Exercise objective – Search the entries for the word "enko" and report each line that has it.

___ Extracted entries

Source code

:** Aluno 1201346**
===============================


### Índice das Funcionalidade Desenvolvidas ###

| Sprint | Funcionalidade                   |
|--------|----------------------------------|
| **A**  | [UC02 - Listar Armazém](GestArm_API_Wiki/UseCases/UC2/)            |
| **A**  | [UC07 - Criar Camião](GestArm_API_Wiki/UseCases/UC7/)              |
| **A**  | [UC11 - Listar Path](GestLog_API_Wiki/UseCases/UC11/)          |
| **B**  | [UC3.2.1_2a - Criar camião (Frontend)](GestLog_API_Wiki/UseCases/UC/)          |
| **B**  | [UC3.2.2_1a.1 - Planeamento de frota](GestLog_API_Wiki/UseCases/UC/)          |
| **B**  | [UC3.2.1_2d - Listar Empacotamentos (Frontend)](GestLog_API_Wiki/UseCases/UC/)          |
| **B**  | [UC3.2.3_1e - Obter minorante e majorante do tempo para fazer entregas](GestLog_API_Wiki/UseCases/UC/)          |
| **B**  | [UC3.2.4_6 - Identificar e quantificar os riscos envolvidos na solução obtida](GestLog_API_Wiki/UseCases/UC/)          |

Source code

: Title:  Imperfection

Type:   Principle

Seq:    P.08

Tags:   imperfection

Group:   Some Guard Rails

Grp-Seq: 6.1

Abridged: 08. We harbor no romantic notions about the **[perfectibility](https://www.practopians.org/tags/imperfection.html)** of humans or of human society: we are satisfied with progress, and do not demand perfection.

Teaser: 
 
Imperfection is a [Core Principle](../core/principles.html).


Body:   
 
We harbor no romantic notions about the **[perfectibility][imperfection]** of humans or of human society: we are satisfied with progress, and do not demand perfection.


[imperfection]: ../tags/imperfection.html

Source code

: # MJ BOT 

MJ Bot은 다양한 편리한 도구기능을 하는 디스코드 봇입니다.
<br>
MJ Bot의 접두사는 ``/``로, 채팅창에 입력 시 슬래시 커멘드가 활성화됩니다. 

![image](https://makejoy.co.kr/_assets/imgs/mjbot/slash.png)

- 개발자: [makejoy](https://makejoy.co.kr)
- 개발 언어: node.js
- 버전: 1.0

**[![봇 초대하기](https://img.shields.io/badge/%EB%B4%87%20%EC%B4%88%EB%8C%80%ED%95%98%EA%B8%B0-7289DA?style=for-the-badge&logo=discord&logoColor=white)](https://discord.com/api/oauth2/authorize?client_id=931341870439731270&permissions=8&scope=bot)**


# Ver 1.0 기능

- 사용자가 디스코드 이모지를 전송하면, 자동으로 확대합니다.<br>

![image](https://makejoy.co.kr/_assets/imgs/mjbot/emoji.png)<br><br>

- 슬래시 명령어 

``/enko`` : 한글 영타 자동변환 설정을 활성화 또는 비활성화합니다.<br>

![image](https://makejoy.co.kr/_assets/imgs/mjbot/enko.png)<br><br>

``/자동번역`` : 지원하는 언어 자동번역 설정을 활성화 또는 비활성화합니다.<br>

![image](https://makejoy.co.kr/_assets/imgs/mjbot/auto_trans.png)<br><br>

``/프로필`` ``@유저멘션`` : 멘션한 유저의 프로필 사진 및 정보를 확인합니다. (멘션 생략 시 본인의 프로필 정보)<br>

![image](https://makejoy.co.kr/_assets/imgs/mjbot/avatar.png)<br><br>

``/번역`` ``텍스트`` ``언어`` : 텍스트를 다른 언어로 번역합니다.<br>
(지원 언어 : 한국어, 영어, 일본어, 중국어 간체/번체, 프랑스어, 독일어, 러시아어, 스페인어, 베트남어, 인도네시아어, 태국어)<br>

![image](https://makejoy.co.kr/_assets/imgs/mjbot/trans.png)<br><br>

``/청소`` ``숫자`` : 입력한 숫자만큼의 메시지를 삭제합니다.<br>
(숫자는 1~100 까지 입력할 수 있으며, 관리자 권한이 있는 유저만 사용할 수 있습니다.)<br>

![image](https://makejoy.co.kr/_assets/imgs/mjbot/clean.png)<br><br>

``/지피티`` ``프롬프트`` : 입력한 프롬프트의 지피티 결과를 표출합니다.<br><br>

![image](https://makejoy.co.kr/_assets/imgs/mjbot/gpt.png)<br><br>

______

Exercise answer –
``/enko`` : 한글 영타 자동변환 설정을 활성화 또는 비활성화합니다.<br>
![image](https://makejoy.co.kr/_assets/imgs/mjbot/enko.png)<br><br>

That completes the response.